4 graduate pupils in the humanities and social sciences named Newcombe Doctoral Dissertation Fellows

4 Princeton Ph.D. candidates have been named Charlotte W. Newcombe Doctoral Dissertation Fellows by the Institute for Citizens & Scholars (previously the Woodrow Wilson National Fellowship Basis) for 2020 and 2021.

Aaron Stamper, a Ph.D. candidate in heritage, and Kristine Wright, a Ph.D. prospect in faith, have been named among the 22 recipients for 2021. Ph.D. candidates Nyle Fort in religion and Sofia Pinedo-Padoch in anthropology have been between the 23 recipients for 2020.

The Newcombe Fellowship is the nation’s major and most prestigious award for Ph.D. candidates in the humanities and social sciences addressing queries of moral and religious values. Each individual fellow gets a 12-thirty day period award of $25,000 to assist their ultimate yr of dissertation get the job done.

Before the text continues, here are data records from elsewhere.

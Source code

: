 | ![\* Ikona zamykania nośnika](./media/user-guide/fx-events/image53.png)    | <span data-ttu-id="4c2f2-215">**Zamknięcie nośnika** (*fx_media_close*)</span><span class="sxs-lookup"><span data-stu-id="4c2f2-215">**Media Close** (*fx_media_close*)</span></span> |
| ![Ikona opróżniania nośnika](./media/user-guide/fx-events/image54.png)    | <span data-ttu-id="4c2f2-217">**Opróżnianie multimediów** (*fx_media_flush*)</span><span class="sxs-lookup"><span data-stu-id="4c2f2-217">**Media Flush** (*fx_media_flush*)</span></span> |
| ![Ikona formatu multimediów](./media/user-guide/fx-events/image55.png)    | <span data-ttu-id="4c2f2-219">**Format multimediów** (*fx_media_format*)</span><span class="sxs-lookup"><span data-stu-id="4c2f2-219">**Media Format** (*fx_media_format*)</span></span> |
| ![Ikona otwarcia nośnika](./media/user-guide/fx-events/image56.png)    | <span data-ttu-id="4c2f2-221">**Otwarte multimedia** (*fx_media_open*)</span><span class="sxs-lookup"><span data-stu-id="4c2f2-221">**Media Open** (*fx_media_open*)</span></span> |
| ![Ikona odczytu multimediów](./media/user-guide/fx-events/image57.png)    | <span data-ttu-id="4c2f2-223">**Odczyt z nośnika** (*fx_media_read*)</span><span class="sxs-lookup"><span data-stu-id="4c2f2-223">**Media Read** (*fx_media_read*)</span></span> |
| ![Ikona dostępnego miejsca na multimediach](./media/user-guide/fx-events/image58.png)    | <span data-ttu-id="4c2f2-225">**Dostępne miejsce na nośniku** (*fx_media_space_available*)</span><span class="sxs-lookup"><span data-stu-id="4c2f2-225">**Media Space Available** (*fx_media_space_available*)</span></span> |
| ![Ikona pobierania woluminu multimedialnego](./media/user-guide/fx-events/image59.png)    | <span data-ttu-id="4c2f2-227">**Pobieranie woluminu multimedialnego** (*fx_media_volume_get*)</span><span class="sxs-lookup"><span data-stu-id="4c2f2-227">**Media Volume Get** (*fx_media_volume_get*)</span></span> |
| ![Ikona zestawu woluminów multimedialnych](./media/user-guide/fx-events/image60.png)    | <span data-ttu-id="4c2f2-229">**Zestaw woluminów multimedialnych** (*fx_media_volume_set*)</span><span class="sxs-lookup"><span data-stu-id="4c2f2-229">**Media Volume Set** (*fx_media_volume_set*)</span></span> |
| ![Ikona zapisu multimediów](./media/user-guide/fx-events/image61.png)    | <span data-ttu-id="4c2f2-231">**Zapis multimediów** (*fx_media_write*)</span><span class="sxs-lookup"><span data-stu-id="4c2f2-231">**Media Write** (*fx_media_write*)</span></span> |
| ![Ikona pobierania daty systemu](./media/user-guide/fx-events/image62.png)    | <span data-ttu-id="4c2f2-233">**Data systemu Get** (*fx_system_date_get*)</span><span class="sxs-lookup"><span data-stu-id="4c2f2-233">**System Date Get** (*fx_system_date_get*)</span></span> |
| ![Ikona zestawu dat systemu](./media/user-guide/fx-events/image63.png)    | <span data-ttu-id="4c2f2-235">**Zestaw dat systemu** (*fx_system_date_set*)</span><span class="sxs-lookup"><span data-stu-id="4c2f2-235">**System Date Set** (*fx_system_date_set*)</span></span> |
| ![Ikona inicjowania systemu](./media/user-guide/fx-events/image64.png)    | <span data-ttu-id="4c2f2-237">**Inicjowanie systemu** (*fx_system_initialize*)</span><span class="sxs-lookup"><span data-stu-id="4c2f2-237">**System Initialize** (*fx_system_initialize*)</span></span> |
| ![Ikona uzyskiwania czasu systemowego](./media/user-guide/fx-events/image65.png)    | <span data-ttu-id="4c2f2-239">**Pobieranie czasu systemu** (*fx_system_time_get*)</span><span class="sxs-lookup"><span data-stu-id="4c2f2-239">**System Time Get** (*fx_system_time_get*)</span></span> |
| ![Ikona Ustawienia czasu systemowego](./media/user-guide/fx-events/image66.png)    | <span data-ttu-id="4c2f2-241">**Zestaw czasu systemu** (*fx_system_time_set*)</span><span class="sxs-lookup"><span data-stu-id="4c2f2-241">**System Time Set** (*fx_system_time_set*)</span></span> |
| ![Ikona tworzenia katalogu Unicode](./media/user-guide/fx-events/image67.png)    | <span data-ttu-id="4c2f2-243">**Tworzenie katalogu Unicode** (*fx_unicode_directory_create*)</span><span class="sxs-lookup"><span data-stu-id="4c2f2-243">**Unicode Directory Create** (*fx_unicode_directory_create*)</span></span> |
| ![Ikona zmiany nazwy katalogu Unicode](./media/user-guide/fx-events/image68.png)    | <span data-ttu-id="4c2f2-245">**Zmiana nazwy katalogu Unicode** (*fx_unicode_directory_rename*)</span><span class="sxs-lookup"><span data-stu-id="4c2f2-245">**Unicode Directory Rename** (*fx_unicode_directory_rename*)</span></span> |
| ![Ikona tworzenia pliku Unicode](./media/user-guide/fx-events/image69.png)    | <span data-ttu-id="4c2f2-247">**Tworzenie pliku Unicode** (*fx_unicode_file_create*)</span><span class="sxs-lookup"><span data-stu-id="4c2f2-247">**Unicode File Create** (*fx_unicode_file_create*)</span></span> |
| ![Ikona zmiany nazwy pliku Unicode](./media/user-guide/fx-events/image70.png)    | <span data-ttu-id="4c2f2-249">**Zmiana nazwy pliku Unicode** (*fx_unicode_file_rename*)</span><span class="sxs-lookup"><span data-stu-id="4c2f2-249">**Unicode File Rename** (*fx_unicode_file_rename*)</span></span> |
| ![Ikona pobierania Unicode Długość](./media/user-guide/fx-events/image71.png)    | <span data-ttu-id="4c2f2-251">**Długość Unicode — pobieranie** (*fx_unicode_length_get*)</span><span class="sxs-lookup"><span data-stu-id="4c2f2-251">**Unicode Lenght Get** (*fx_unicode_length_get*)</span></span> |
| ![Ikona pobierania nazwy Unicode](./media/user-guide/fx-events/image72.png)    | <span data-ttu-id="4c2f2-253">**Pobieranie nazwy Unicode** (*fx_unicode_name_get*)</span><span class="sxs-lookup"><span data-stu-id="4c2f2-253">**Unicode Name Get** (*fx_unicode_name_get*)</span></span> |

Stamper’s dissertation, “Reconfigured and Remade: A Sensory Heritage of Islamic Granada’s Reformation as a Civitas Christiana, 1474-1614,” is a sensory background of Early Present day Granada, as the area transitioned from an Islamic emirate to a Christian kingdom.

Wright’s dissertation, “Bodies of Gentle and Information: Mormon Ladies, Spiritual Authority and Theologies of Overall health,” explores the intersection of religion, gender and medicine.

Fort’s dissertation is titled “Astounding Grief: The Politics of African American Mourning.”

Pinedo-Padoch’s dissertation is titled “Existence Immediately after Dying in New York Town: An Ethnography of Public Administration.”